◆ **RECORDED INFORMATION**
——————

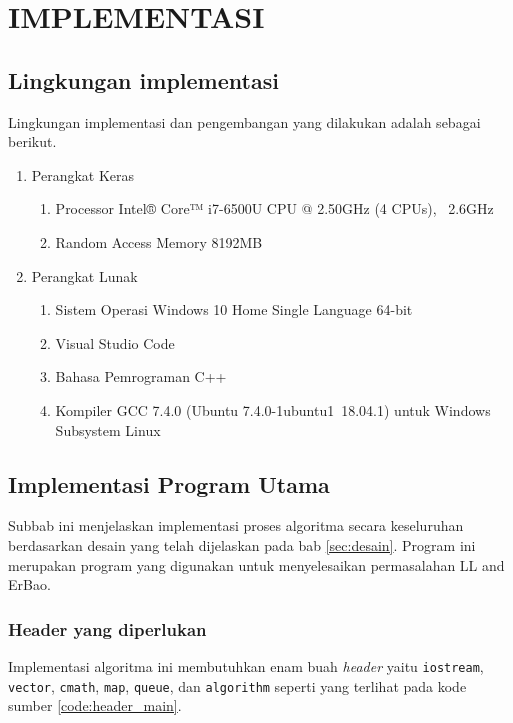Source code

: \chapter {IMPLEMENTASI}

\section{ Lingkungan implementasi}

Lingkungan implementasi dan pengembangan yang dilakukan adalah sebagai berikut.
\begin{enumerate}
	\item Perangkat Keras
	\begin{enumerate}
		\item Processor Intel® Core™ i7-6500U CPU @ 2.50GHz (4 CPUs), ~2.6GHz
		\item Random Access Memory 8192MB
	\end{enumerate}
	\item Perangkat Lunak
	\begin{enumerate}
		\item Sistem Operasi Windows 10 Home Single Language 64-bit
		\item Visual Studio Code
		\item Bahasa Pemrograman C++
		\item Kompiler GCC 7.4.0 (Ubuntu 7.4.0-1ubuntu1~18.04.1) untuk Windows Subsystem Linux
	\end{enumerate}
\end{enumerate}

\section{ Implementasi Program Utama}

Subbab ini menjelaskan implementasi proses algoritma secara keseluruhan berdasarkan desain yang telah dijelaskan pada bab \ref{sec:desain}. Program ini merupakan program yang digunakan untuk menyelesaikan permasalahan LL and ErBao.

\subsection{ Header yang diperlukan}
Implementasi algoritma ini membutuhkan enam buah \textit{header} yaitu \texttt{iostream}, \texttt{vector}, \texttt{cmath}, \texttt{map}, \texttt{queue}, dan \texttt{algorithm} seperti yang terlihat pada kode sumber \ref{code:header_main}.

——————

◆ **DIRECTIONS**
Search the listing for "pada" and copy each line holding it.

◆ **RESPONSE**
Subbab ini menjelaskan implementasi proses algoritma secara keseluruhan berdasarkan desain yang telah dijelaskan pada bab \ref{sec:desain}. Program ini merupakan program yang digunakan untuk menyelesaikan permasalahan LL and ErBao.
Implementasi algoritma ini membutuhkan enam buah \textit{header} yaitu \texttt{iostream}, \texttt{vector}, \texttt{cmath}, \texttt{map}, \texttt{queue}, dan \texttt{algorithm} seperti yang terlihat pada kode sumber \ref{code:header_main}.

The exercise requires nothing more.